**Task statement:**
Gather every line in the records below that contains the word "cdot".

Start of Input for this task

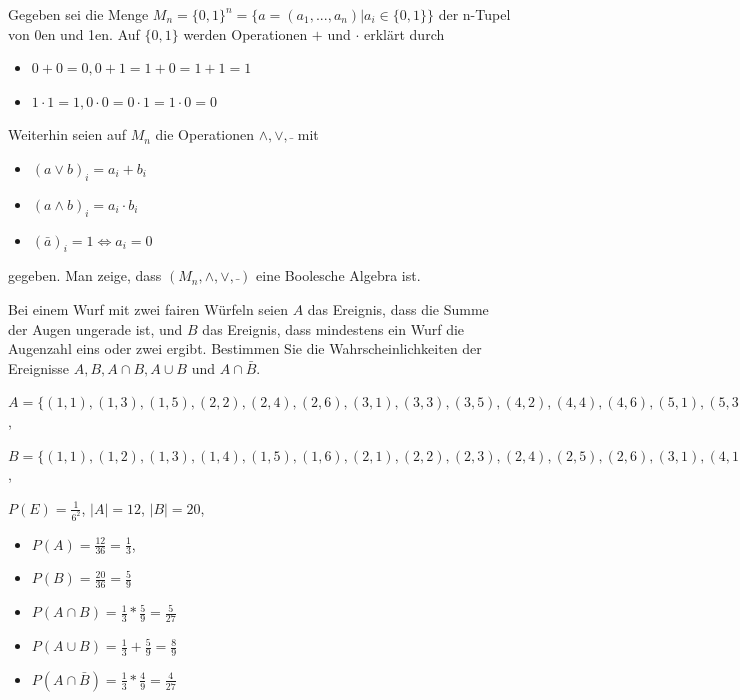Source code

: \documentclass[10pt, a4paper]{exam}
\begin{document}
\begin{questions}
    \question Gegeben sei die Menge $M_n=\{0,1\}^n =\{a=(a_1,...,a_n)|a_i\in\{0,1\}\}$ der n-Tupel von 0en und 1en. Auf $\{0,1\}$ werden Operationen $+$ und $\cdot$ erklärt durch
    \begin{itemize}
        \item $0 + 0 = 0, 0 + 1 = 1 + 0 = 1 + 1 = 1$
        \item $1 \cdot 1 = 1, 0 \cdot 0 = 0 \cdot 1 = 1 \cdot 0 = 0$
    \end{itemize}
    Weiterhin seien auf $M_n$ die Operationen $\wedge, \vee, \bar{}$ mit
    \begin{itemize}
        \item $(a\vee b)_i = a_i + b_i$
        \item $(a\wedge b)_i = a_i \cdot b_i$
        \item $(\bar{a})_i = 1 \Leftrightarrow a_i = 0$
    \end{itemize}
    gegeben. Man zeige, dass $(M_n,\wedge,\vee,\bar{})$ eine Boolesche Algebra ist.
    \begin{solution}
    \end{solution}

    \question Bei einem Wurf mit zwei fairen Würfeln seien $A$ das Ereignis, dass die Summe der Augen ungerade ist, und $B$ das Ereignis, dass mindestens ein Wurf die Augenzahl eins oder zwei ergibt. Bestimmen Sie die Wahrscheinlichkeiten der Ereignisse $A, B, A\cap B, A\cup B$ und $A\cap\bar{B}$.
    \begin{solution}

        $A=\{(1,1),(1,3),(1,5),(2,2),(2,4),(2,6),(3,1),(3,3),(3,5),(4,2),(4,4),(4,6),(5,1),(5,3),(5,6),(6,2),(6,4),(6,6)\}$,

        $B=\{(1,1),(1,2),(1,3),(1,4),(1,5),(1,6),(2,1),(2,2),(2,3),(2,4),(2,5),(2,6),(3,1),(4,1),(5,1),(6,1),(3,2),(4,2),(5,2),(6,2)\}$,

        $P(E)=\frac{1}{6^2}$,
        $|A|=12$,
        $|B|=20$,

        \begin{itemize}
            \item $P(A)=\frac{12}{36}=\frac{1}{3}$,
            \item $P(B)=\frac{20}{36}=\frac{5}{9}$
            \item $P(A\cap B)= \frac{1}{3}*\frac{5}{9}=\frac{5}{27}$
            \item $P(A\cup B)= \frac{1}{3}+\frac{5}{9}=\frac{8}{9}$
            \item $P(A\cap\bar{B})= \frac{1}{3}*\frac{4}{9}=\frac{4}{27}$
        \end{itemize}
    \end{solution}


\end{questions}
\end{document}
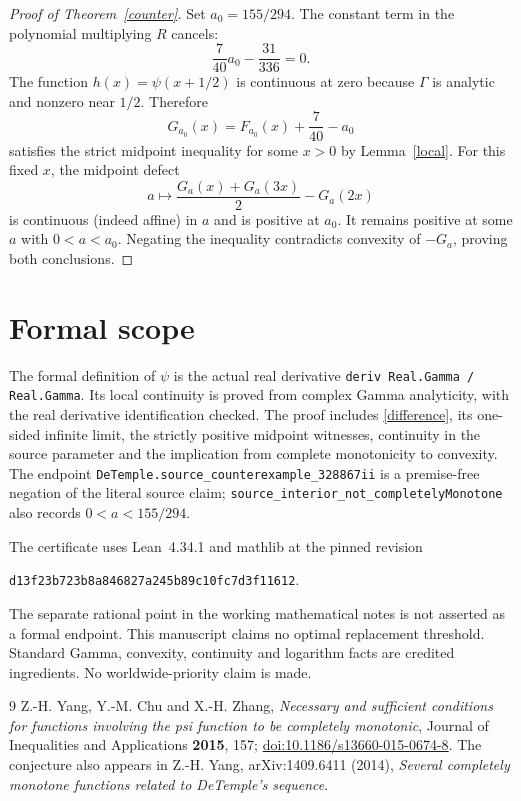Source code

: \documentclass[11pt]{article}
\begin{document}
\begin{proof}[Proof of Theorem~\ref{counter}]
Set $a_0=155/294$. The constant term in the polynomial multiplying $R$ cancels:
\[
 \frac7{40}a_0-\frac{31}{336}=0.
\]
The function $h(x)=\psi(x+1/2)$ is continuous at zero because $\Gamma$ is
analytic and nonzero near $1/2$. Therefore
\[
 G_{a_0}(x)=F_{a_0}(x)+\frac7{40}-a_0
\]
satisfies the strict midpoint inequality for some $x>0$ by Lemma~\ref{local}.
For this fixed $x$, the midpoint defect
\[
 a\longmapsto\frac{G_a(x)+G_a(3x)}2-G_a(2x)
\]
is continuous (indeed affine) in $a$ and is positive at $a_0$. It remains positive
at some $a$ with $0<a<a_0$. Negating the inequality contradicts convexity of
$-G_a$, proving both conclusions.
\end{proof}

\section*{Formal scope}
The formal definition of $\psi$ is the actual real derivative
\texttt{deriv Real.Gamma / Real.Gamma}. Its local continuity is proved from
complex Gamma analyticity, with the real derivative identification checked.
The proof includes \eqref{difference}, its one-sided infinite limit, the
strictly positive midpoint witnesses, continuity in the source parameter and
the implication from complete monotonicity to convexity. The endpoint
\texttt{DeTemple.}\allowbreak\texttt{source\_counterexample\_328867ii} is a premise-free negation
of the literal source claim; \texttt{source\_interior\_not\_}\allowbreak\texttt{completelyMonotone}
also records $0<a<155/294$.

The certificate uses Lean~4.34.1 and mathlib at the pinned revision
\begin{center}
\texttt{d13f23b723b8a846827a245b89c10fc7d3f11612}.
\end{center}
The separate rational point in the working mathematical notes is not asserted
as a formal endpoint. This manuscript claims no optimal replacement threshold.
Standard Gamma, convexity, continuity and logarithm facts are credited
ingredients. No worldwide-priority claim is made.

\begin{thebibliography}{9}
 Z.-H. Yang, Y.-M. Chu and X.-H. Zhang,
\emph{Necessary and sufficient conditions for functions involving the psi
function to be completely monotonic}, Journal of Inequalities and Applications
\textbf{2015}, 157; \href{https://doi.org/10.1186/s13660-015-0674-8}{doi:10.1186/s13660-015-0674-8}.
The conjecture also appears in Z.-H. Yang, arXiv:1409.6411 (2014),
\emph{Several completely monotone functions related to DeTemple's sequence}.
\end{thebibliography}
\end{document}
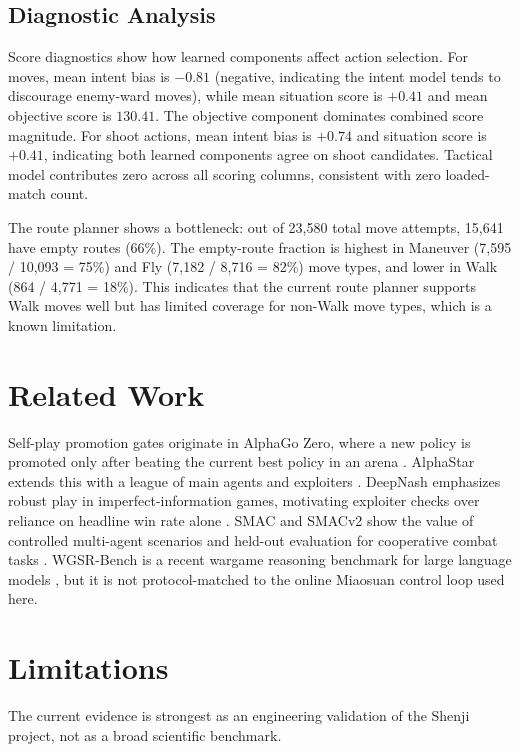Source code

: \documentclass{article}
\begin{document}
\subsection{Diagnostic Analysis}

Score diagnostics show how learned components affect action selection. For moves, mean intent bias is $-0.81$ (negative, indicating the intent model tends to discourage enemy-ward moves), while mean situation score is $+0.41$ and mean objective score is $130.41$. The objective component dominates combined score magnitude. For shoot actions, mean intent bias is $+0.74$ and situation score is $+0.41$, indicating both learned components agree on shoot candidates. Tactical model contributes zero across all scoring columns, consistent with zero loaded-match count.

The route planner shows a bottleneck: out of 23,580 total move attempts, 15,641 have empty routes (66\%). The empty-route fraction is highest in Maneuver (7,595 / 10,093 = 75\%) and Fly (7,182 / 8,716 = 82\%) move types, and lower in Walk (864 / 4,771 = 18\%). This indicates that the current route planner supports Walk moves well but has limited coverage for non-Walk move types, which is a known limitation.

\section{Related Work}

Self-play promotion gates originate in AlphaGo Zero, where a new policy is promoted only after beating the current best policy in an arena \citep{silver2017alphagozero}. AlphaStar extends this with a league of main agents and exploiters \citep{vinyals2019alphastar}. DeepNash emphasizes robust play in imperfect-information games, motivating exploiter checks over reliance on headline win rate alone \citep{perolat2022deepnash}. SMAC and SMACv2 show the value of controlled multi-agent scenarios and held-out evaluation for cooperative combat tasks \citep{samvelyan2019smac,ellis2023smacv2}. WGSR-Bench is a recent wargame reasoning benchmark for large language models \citep{yin2025wgsrbench}, but it is not protocol-matched to the online Miaosuan control loop used here.

\section{Limitations}

The current evidence is strongest as an engineering validation of the Shenji project, not as a broad scientific benchmark.
\end{document}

End of Input for this task

**Task response:**
    \question Gegeben sei die Menge $M_n=\{0,1\}^n =\{a=(a_1,...,a_n)|a_i\in\{0,1\}\}$ der n-Tupel von 0en und 1en. Auf $\{0,1\}$ werden Operationen $+$ und $\cdot$ erklärt durch
        \item $1 \cdot 1 = 1, 0 \cdot 0 = 0 \cdot 1 = 1 \cdot 0 = 0$
        \item $(a\wedge b)_i = a_i \cdot b_i$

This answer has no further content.